(Pictures paired with source code)
■ ■ ■ ■ ■

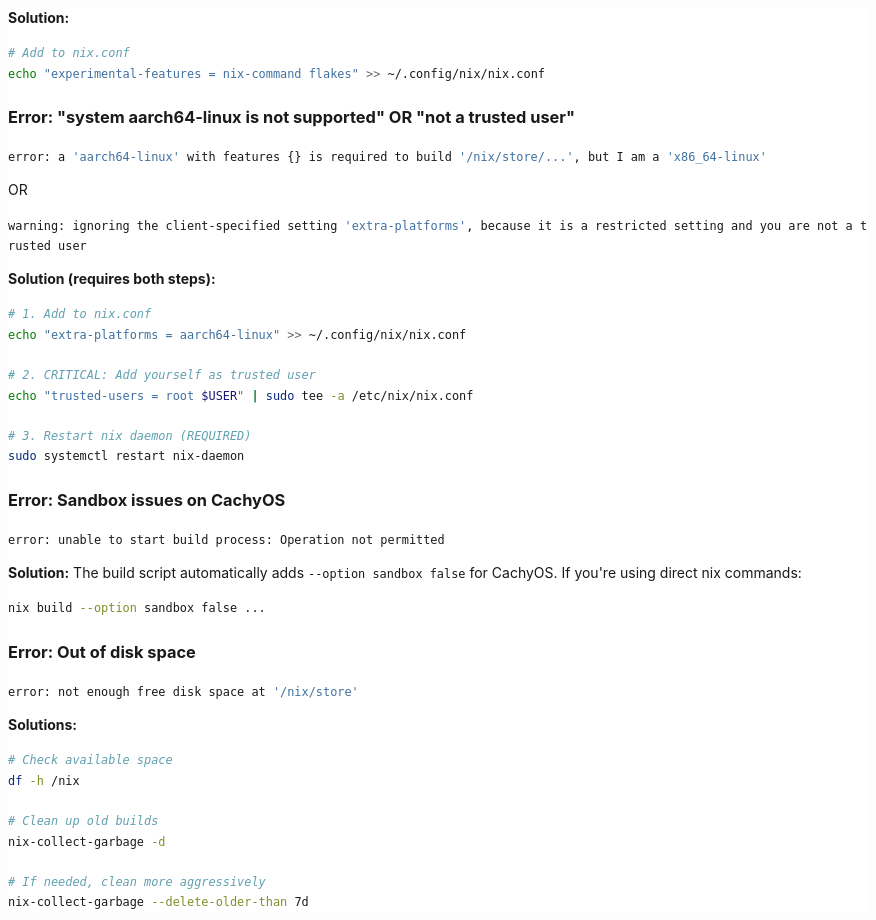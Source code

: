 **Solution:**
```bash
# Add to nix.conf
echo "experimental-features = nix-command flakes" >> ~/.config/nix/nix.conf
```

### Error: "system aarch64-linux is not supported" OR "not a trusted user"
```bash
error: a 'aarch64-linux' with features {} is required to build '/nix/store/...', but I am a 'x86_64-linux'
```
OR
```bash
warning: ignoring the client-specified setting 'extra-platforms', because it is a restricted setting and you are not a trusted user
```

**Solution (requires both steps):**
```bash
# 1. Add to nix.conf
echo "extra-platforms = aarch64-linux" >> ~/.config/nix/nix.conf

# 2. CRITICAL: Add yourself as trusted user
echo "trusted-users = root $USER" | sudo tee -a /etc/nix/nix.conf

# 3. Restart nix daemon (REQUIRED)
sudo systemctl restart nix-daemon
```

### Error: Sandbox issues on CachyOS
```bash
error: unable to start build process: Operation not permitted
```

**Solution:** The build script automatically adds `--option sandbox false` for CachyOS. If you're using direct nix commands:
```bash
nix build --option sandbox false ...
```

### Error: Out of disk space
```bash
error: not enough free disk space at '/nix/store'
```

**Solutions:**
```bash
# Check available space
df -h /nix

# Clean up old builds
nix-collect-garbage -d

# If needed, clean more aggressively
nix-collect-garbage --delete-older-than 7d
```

■ ■ ■ ■ ■

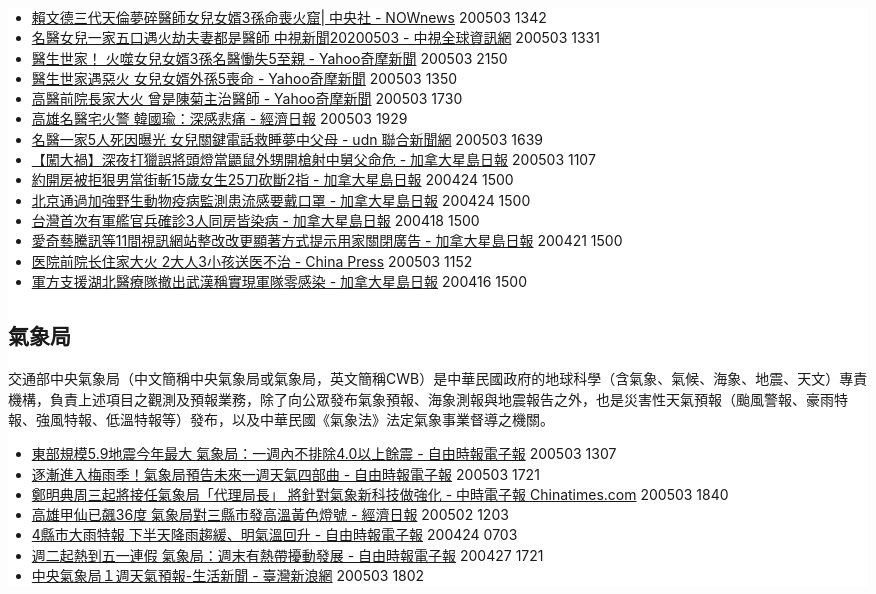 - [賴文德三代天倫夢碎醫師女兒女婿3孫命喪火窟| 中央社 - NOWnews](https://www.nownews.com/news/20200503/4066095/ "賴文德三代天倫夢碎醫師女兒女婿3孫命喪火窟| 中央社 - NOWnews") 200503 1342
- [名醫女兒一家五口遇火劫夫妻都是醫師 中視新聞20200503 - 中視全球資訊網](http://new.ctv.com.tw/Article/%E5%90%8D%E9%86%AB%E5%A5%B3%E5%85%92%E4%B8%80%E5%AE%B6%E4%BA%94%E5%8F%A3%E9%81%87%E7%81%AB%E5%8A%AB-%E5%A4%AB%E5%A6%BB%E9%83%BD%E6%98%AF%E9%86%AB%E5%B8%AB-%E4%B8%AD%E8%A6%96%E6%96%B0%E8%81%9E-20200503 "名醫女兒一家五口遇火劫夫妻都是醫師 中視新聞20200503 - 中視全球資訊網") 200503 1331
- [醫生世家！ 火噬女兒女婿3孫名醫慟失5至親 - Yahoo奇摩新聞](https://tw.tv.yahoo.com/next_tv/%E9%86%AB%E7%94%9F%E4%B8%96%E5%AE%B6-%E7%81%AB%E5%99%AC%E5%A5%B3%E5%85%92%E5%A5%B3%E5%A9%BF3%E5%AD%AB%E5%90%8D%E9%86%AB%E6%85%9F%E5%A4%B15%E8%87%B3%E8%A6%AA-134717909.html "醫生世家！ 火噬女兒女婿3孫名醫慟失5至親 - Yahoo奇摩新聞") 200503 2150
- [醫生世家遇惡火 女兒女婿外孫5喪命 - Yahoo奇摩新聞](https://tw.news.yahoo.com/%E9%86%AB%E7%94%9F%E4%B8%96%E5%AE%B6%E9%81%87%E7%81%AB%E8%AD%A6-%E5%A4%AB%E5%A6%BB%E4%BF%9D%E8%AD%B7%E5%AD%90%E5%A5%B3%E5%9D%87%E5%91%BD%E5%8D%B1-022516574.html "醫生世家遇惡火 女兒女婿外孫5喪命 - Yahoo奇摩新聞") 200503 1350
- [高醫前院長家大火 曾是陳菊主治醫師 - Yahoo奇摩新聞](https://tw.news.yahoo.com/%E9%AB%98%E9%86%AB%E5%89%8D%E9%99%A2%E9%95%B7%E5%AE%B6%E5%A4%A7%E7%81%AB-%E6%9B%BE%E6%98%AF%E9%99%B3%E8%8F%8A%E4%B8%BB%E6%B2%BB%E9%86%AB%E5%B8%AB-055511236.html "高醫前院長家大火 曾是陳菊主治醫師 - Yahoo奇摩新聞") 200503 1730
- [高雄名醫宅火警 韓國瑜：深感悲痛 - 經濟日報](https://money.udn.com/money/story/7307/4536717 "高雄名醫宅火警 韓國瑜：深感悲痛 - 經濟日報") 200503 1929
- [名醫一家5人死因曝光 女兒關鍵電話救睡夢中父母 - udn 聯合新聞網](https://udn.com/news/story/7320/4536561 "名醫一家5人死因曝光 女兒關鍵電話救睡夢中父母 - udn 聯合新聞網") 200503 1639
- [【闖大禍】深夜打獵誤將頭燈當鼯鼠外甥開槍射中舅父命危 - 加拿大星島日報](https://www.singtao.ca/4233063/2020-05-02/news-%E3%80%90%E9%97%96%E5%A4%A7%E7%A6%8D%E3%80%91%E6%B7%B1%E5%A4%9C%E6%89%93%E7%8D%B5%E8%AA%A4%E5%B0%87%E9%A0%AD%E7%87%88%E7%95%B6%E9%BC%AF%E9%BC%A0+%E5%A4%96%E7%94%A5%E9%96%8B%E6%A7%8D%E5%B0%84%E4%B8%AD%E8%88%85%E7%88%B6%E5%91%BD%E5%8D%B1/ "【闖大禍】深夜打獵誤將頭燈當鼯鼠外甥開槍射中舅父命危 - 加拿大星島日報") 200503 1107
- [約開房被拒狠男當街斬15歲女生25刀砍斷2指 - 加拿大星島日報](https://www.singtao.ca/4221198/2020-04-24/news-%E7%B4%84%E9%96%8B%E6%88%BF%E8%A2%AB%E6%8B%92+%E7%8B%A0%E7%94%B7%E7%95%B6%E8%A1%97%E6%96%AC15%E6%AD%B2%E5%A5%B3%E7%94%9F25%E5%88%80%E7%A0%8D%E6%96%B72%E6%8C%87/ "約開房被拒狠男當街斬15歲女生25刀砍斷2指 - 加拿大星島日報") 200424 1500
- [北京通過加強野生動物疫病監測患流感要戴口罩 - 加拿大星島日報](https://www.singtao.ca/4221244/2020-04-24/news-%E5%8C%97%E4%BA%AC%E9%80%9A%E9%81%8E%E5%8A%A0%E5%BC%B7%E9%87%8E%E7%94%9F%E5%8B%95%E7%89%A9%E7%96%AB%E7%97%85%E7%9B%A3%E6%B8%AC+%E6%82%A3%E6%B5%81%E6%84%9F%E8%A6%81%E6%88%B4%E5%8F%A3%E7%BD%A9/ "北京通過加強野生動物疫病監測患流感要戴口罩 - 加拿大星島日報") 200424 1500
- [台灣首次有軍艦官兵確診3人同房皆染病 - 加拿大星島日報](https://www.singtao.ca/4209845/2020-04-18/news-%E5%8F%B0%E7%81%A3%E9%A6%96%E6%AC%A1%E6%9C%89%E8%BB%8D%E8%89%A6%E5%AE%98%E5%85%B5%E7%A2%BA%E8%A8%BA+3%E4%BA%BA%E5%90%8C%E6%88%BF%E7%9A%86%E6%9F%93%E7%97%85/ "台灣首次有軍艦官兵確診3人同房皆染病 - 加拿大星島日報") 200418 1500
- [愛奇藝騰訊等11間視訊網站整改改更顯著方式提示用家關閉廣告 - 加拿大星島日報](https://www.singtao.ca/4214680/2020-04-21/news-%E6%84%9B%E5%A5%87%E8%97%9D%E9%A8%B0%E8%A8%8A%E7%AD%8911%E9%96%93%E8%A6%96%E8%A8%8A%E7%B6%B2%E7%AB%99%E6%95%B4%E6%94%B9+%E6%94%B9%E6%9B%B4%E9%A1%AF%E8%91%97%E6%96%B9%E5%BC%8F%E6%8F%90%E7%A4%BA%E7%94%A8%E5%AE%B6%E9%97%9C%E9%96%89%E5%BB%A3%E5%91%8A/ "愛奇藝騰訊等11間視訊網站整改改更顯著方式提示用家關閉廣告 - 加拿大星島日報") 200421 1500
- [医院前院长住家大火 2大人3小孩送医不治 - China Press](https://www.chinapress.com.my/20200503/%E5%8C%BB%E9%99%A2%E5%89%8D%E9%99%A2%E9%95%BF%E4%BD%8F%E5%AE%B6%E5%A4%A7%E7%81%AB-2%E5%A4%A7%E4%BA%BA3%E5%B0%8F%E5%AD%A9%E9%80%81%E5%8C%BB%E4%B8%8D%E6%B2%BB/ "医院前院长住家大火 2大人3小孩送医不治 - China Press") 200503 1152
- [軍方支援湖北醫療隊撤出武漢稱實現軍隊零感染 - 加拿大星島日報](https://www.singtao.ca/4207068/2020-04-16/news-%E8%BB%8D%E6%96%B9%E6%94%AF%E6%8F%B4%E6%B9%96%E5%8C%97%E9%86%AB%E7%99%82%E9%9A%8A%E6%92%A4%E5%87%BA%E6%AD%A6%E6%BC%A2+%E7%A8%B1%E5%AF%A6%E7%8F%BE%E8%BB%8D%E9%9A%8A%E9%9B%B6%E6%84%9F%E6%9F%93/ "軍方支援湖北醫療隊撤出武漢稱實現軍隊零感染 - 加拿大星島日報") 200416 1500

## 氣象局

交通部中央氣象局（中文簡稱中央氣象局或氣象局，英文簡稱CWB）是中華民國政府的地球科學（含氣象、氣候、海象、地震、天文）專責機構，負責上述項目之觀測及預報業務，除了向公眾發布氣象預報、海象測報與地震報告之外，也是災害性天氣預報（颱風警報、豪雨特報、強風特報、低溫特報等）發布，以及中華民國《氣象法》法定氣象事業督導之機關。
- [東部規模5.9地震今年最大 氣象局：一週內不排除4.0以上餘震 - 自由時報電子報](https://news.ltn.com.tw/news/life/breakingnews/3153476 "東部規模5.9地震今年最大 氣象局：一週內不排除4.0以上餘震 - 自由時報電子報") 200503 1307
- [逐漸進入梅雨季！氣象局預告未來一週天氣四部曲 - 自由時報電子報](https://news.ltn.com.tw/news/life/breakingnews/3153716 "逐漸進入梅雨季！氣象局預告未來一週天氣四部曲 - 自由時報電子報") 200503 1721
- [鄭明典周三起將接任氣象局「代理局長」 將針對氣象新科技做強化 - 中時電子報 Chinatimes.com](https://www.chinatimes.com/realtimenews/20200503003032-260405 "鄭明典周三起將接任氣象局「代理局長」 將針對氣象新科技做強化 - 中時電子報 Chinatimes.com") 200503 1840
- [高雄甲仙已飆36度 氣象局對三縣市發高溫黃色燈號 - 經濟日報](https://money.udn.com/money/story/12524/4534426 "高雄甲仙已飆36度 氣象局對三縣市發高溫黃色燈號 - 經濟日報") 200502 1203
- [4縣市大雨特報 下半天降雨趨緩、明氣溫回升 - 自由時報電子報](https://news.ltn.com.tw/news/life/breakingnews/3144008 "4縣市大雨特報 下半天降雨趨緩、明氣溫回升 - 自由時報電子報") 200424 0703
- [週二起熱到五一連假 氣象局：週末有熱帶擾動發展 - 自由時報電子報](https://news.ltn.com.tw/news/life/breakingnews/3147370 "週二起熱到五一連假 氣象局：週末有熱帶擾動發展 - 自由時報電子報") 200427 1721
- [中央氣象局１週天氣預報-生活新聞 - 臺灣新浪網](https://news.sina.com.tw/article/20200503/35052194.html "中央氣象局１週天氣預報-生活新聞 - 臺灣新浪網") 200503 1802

■ ■ ■ ■ ■

__EXERCISE REQUIREMENTS__
Report how many lines of the entries above contain "config", and give no other output.

__WRITTEN ANSWER__
2